**Data to examine:**
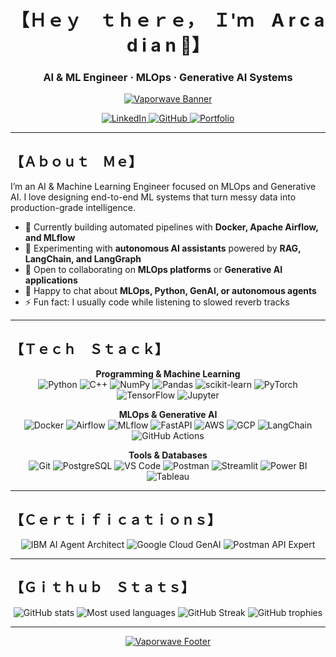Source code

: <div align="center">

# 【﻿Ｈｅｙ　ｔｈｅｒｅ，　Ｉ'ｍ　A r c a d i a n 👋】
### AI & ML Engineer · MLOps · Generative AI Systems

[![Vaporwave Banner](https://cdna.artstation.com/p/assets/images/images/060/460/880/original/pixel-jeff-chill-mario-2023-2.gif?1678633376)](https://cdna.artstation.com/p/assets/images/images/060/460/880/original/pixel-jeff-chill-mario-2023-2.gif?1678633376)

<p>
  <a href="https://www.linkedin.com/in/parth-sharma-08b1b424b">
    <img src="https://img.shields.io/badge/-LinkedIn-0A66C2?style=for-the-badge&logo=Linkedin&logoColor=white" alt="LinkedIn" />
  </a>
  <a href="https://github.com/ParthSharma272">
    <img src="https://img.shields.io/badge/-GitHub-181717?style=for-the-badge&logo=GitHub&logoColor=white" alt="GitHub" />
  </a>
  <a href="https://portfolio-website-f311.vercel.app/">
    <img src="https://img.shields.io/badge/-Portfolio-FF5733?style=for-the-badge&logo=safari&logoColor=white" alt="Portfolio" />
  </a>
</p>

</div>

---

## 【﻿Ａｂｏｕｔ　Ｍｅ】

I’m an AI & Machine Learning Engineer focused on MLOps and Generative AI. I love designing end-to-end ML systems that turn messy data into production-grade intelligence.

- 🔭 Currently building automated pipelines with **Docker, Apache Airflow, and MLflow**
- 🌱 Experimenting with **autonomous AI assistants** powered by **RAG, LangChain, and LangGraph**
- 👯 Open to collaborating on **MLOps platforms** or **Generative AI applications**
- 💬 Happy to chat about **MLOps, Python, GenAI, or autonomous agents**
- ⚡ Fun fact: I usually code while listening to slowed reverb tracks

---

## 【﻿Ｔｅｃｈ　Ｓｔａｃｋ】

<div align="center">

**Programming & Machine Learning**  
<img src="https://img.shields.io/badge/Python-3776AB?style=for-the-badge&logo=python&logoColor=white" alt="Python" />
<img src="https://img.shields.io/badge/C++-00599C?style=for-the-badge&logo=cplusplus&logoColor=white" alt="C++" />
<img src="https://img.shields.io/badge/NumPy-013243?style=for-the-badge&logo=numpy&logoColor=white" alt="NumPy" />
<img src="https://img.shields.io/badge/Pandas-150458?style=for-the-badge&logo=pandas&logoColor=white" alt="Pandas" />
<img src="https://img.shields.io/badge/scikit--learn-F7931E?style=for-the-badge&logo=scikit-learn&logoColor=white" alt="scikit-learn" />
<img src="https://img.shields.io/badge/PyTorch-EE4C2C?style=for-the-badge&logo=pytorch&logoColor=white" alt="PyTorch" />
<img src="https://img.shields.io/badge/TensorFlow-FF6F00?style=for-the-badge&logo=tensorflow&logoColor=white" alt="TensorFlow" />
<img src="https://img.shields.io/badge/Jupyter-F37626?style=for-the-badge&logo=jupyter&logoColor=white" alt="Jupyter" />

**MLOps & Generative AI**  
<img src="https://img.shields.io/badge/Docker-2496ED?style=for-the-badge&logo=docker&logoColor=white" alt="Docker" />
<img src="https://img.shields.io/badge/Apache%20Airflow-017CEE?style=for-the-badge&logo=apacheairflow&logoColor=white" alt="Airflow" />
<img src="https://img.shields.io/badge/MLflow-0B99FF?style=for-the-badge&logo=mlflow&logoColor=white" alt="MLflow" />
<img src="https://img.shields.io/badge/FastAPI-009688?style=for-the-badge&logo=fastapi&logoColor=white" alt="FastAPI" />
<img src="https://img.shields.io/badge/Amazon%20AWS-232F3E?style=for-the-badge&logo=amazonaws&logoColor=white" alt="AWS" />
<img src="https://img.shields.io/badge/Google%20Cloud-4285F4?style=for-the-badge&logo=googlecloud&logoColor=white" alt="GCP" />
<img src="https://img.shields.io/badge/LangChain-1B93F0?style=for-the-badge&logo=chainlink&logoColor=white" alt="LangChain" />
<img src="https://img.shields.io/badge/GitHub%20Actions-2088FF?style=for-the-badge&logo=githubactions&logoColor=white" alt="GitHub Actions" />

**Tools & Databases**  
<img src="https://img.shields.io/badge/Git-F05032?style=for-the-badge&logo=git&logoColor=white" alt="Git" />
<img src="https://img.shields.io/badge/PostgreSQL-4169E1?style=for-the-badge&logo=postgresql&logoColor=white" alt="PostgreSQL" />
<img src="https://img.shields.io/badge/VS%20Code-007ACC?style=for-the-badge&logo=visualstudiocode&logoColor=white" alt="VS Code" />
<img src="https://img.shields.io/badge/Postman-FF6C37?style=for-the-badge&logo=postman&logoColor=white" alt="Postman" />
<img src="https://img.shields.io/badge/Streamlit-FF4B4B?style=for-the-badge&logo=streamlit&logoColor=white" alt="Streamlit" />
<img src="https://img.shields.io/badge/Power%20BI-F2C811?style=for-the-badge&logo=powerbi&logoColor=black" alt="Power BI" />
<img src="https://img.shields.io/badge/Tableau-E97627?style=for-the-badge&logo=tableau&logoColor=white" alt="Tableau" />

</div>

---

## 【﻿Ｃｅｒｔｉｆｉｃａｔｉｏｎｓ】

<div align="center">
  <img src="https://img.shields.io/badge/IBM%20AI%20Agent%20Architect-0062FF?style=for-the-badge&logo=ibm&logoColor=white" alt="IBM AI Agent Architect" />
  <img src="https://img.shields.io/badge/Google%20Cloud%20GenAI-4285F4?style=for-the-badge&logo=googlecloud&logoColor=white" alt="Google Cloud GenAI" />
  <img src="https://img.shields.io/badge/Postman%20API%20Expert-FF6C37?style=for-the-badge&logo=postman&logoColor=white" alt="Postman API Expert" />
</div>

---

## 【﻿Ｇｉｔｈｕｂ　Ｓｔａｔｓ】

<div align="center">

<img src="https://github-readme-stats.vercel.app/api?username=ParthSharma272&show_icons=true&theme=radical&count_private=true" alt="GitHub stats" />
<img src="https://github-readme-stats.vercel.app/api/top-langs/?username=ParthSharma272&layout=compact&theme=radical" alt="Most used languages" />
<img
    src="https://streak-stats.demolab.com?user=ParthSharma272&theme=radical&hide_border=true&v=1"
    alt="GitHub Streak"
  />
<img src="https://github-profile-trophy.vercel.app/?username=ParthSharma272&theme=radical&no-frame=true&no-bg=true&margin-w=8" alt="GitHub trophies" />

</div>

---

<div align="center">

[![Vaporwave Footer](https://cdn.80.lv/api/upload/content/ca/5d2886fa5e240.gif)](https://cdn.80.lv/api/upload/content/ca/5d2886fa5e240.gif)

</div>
---
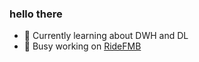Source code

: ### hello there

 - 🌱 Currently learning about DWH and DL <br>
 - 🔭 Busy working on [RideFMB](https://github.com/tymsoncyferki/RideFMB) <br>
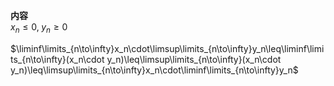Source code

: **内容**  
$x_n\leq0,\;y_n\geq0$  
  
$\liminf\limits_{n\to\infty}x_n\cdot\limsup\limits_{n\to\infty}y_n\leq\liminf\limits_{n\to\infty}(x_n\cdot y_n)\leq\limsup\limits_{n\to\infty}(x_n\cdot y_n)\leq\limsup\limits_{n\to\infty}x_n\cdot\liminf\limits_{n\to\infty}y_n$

**Task directions:** How many lines of the data hold the string "username"? Reply with the number alone.

**Solution to this problem:** 3